Wednesday, September 03, 2008

Travel Stories

I am reading a collection of travel stories by women and what strikes me the most is that each story doesn't tell me more about the place...but about the women themselves, what they're going through, etc. The countries they were in simply served to underscore all that.

And I thought about Christope Graizon who insisted he was a traveller rather than a tourist (he made a very clear distinction between the two) and pointed out that we go neither to see nor to do, but to find different levels of our personal dementia. That resonated with me although at the time I was only a fresh-faced 22-year old.

And now I've chucked my job and am busy sloughing off identities my feet have become itchy and I want to take to the road. Again. I want to travel and discover new lands and see with new eyes. I want to go where I am not part of the context and simply observe and write. Or not write. Maybe interact. Trip gaily through market squares where my feet leave no imprint on the cobbled stones.

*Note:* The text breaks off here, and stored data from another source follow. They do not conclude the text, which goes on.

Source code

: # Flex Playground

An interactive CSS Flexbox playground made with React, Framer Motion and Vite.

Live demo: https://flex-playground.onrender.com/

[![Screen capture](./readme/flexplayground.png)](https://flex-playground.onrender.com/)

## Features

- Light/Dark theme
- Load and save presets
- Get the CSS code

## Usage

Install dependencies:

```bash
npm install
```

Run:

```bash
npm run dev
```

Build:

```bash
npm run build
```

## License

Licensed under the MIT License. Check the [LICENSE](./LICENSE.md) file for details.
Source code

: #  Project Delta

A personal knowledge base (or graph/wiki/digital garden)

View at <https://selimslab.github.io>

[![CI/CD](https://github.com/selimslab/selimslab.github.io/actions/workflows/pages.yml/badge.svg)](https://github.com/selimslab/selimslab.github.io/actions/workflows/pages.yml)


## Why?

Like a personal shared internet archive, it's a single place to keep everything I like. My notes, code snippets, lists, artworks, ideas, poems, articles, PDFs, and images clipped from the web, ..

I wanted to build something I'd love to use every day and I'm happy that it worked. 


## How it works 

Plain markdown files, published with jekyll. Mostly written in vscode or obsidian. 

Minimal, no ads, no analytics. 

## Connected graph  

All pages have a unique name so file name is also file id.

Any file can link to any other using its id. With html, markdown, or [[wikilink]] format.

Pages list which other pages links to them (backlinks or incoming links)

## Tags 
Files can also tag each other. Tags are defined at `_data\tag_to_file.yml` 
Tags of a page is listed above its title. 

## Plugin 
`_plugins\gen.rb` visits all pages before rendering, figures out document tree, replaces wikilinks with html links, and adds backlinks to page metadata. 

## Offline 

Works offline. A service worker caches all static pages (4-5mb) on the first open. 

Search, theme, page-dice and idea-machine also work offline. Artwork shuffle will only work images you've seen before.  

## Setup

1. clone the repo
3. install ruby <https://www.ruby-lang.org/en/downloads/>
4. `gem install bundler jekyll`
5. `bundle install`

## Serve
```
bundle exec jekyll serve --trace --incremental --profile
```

One of the best presents I ever gave my cousin Praby was a travel journal of our time together in Bali. I wrote it out painstakingly day by day, taking note of the little happenings that meant something to us, and wouldn't mean anything to anyone else. I called it Sunset in Bali because my dear cousin never got to see one. There we were on the beach, and there was the sun setting, and she had one woman braiding her hair, another painting her fingernails and another harrassing her to buy mats. One look at my face and nobody bothered me much. In fact one American dude we met in Bali, in comparing us said Praby was a kitten and I was the next best thing to wrestling with an alligator.

Anyways, coming back to travel stories, I am dusting off the old wanderlust and heading off for parts unknown. Finally. I put it on hold and did what I thought was the sensible thing but now I know that sensible doesn't involve me being utterly miserable.

I cannot force myself to fit in. I can play at other identities for a while but then I need to cast them off.

And there are no solutions at the bottom of a brandy glass. Although I do intend to get pleasantly smashed in each and every country I visit. Preferably in the company of strangers.

3 comments:

DarkAngel said...

Sounds absoluetly fantastic...to take time off and travel the world or certain countries. The thing I love the most about my travels is in getting lost with the "locals" and not doing the touristy things :)

Good luck in satisfying your wunderlust and experiencing pure travel delights...

John Calica said...

Wow. I can almost smell Sunset in Bali!!!

Jenn said...

Cherie: Me too. I love getting lost with the locals...talking to them, becoming a part of their lives temporarily or more permanently if they add me on Facebook... :)

JC: Yeah...it was lovely. One of the loveliest holidays ever.